------ Data shown

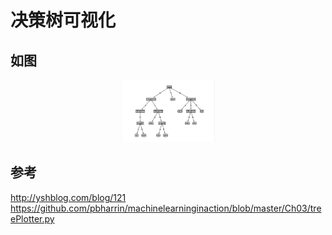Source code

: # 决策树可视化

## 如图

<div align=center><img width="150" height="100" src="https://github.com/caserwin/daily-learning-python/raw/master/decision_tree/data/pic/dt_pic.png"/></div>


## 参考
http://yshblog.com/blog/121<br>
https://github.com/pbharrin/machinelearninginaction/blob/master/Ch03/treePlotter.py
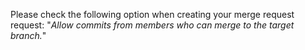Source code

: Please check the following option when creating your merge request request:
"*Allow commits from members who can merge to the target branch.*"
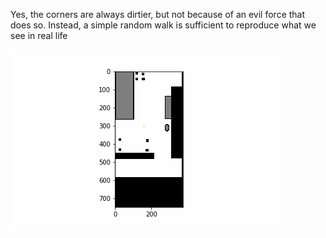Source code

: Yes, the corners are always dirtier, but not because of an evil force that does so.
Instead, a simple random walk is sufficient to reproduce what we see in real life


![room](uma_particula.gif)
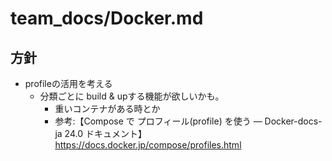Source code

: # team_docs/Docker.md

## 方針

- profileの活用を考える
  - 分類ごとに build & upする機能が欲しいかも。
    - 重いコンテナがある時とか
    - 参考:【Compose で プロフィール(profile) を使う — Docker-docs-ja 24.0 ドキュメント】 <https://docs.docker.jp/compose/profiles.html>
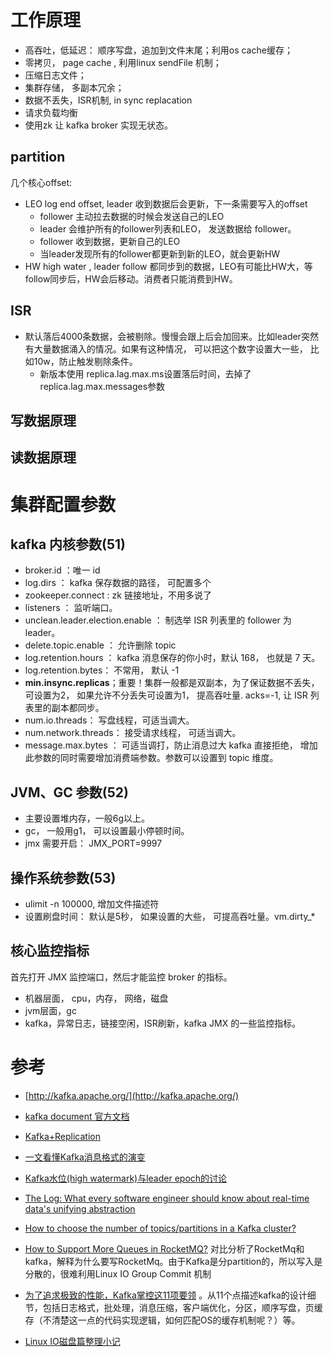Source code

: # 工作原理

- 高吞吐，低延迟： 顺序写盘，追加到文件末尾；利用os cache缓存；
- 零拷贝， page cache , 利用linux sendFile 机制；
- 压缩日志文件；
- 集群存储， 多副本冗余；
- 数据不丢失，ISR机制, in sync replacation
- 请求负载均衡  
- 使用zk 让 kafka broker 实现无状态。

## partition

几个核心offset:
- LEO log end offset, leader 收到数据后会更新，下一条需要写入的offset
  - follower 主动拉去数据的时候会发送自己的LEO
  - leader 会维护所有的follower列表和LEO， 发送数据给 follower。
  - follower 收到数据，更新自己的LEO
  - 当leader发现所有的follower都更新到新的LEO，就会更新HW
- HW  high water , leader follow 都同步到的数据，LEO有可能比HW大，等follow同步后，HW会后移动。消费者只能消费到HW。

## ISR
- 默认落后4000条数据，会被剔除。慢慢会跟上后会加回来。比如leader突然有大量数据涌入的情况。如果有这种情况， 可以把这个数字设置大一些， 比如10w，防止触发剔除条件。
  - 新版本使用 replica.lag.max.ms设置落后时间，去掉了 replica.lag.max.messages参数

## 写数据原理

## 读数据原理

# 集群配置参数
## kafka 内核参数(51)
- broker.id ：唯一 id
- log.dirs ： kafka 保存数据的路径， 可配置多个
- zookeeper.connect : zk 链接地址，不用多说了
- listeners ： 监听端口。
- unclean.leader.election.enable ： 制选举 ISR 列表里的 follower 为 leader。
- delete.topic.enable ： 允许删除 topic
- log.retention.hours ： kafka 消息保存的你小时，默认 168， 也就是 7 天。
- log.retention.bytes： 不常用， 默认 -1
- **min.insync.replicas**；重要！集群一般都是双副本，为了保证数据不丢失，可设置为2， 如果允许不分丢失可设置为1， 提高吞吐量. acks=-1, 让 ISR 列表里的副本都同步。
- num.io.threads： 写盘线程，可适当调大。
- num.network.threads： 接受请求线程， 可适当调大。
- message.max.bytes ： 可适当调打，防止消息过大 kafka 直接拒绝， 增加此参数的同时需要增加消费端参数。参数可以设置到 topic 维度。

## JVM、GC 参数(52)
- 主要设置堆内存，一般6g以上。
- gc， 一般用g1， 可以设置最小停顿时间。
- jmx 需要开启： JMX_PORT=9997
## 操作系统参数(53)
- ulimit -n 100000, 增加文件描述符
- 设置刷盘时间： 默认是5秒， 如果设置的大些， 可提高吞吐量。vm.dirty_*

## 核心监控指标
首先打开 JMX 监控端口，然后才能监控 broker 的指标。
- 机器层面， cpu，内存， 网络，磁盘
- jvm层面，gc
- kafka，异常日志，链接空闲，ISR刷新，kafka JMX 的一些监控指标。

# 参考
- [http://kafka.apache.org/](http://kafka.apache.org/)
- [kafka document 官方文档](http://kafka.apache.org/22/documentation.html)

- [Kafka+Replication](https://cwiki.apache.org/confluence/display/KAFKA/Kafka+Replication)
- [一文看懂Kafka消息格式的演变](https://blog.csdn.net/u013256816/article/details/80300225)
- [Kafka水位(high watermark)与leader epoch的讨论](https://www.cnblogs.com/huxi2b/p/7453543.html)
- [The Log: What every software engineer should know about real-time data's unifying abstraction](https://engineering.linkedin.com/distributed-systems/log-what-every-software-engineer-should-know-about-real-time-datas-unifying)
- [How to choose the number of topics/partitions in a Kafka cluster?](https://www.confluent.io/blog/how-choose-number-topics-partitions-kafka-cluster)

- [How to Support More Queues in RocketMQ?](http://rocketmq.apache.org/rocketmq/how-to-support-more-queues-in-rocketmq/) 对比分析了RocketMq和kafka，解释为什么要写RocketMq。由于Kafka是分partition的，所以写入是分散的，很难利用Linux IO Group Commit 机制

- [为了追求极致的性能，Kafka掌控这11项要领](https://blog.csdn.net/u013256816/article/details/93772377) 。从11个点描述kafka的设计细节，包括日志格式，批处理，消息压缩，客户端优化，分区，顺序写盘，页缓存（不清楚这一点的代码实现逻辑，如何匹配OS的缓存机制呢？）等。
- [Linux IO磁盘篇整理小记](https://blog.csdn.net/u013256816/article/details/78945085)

------------
------ Data shown

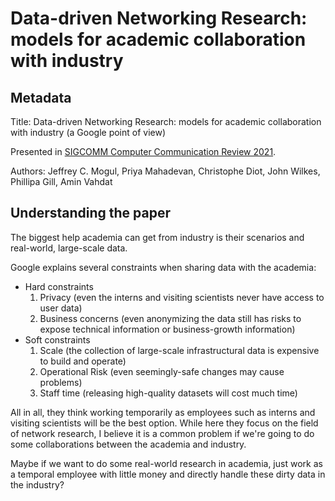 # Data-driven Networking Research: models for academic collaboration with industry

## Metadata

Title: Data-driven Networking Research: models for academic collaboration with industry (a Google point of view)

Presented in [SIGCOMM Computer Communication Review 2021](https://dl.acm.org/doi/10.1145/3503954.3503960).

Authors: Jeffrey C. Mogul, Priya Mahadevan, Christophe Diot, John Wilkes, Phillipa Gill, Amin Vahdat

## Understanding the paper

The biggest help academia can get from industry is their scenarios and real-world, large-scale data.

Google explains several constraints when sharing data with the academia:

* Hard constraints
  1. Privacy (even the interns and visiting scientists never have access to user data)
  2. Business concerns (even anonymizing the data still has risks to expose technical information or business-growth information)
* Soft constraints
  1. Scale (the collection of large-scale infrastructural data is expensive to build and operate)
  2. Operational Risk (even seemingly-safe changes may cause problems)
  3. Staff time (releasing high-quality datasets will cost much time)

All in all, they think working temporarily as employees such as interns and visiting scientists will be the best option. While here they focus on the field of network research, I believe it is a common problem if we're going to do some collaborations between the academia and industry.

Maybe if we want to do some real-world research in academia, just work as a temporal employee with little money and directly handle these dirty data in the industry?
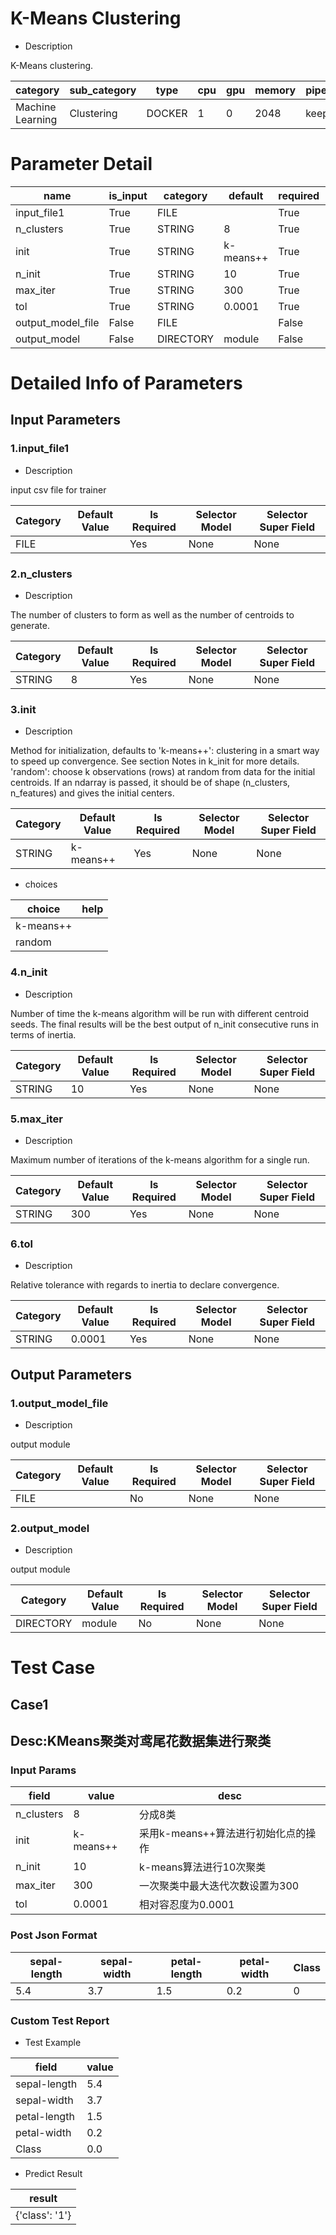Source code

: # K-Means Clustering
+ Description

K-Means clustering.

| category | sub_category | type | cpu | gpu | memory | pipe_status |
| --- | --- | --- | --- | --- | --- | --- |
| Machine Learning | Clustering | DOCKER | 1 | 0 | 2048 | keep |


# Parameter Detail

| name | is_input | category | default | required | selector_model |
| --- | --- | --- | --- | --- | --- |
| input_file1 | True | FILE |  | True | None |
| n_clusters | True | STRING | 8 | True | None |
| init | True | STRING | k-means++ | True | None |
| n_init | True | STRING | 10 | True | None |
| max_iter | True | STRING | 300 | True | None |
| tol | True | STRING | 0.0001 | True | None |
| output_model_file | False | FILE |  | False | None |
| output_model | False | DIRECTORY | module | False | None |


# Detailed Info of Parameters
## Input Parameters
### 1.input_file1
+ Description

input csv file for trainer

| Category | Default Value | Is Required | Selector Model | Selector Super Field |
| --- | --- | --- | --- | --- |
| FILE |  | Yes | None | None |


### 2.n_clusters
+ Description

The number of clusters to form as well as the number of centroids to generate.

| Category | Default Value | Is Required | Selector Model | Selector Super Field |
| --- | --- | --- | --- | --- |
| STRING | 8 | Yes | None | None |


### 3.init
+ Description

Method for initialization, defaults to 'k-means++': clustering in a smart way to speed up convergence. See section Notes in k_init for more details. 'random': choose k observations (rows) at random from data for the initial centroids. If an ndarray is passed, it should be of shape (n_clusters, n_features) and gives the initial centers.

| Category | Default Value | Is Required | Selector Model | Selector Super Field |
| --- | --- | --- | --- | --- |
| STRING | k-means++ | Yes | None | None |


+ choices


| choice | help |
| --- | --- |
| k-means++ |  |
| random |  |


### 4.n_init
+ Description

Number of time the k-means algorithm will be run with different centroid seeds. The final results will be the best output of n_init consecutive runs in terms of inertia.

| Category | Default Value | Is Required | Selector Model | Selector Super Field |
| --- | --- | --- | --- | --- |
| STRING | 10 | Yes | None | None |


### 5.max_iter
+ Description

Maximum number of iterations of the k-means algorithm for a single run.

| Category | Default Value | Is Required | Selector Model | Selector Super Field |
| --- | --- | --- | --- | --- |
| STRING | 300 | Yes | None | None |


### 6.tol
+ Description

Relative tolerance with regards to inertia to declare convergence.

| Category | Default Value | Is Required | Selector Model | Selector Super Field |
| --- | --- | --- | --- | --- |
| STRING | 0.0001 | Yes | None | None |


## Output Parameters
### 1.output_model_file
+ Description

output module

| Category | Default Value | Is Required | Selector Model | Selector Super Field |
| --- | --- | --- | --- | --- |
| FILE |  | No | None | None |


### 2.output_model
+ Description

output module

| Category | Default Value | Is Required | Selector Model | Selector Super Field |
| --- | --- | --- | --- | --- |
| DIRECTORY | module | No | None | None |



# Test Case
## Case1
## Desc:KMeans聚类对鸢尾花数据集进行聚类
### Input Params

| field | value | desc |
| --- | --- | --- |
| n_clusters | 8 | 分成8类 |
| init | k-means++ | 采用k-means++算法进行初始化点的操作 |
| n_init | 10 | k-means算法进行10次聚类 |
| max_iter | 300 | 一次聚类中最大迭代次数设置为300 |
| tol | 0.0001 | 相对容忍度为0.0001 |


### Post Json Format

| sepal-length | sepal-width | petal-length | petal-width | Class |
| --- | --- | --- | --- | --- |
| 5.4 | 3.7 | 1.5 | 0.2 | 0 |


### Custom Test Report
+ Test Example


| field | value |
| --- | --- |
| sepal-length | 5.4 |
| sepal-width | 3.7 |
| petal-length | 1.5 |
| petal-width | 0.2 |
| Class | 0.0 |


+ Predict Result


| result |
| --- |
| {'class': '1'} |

------------

About this task
When a line in the material above includes the word "github", copy that line.

Exercise response
<div align=center><img width="150" height="100" src="https://github.com/caserwin/daily-learning-python/raw/master/decision_tree/data/pic/dt_pic.png"/></div>
https://github.com/pbharrin/machinelearninginaction/blob/master/Ch03/treePlotter.py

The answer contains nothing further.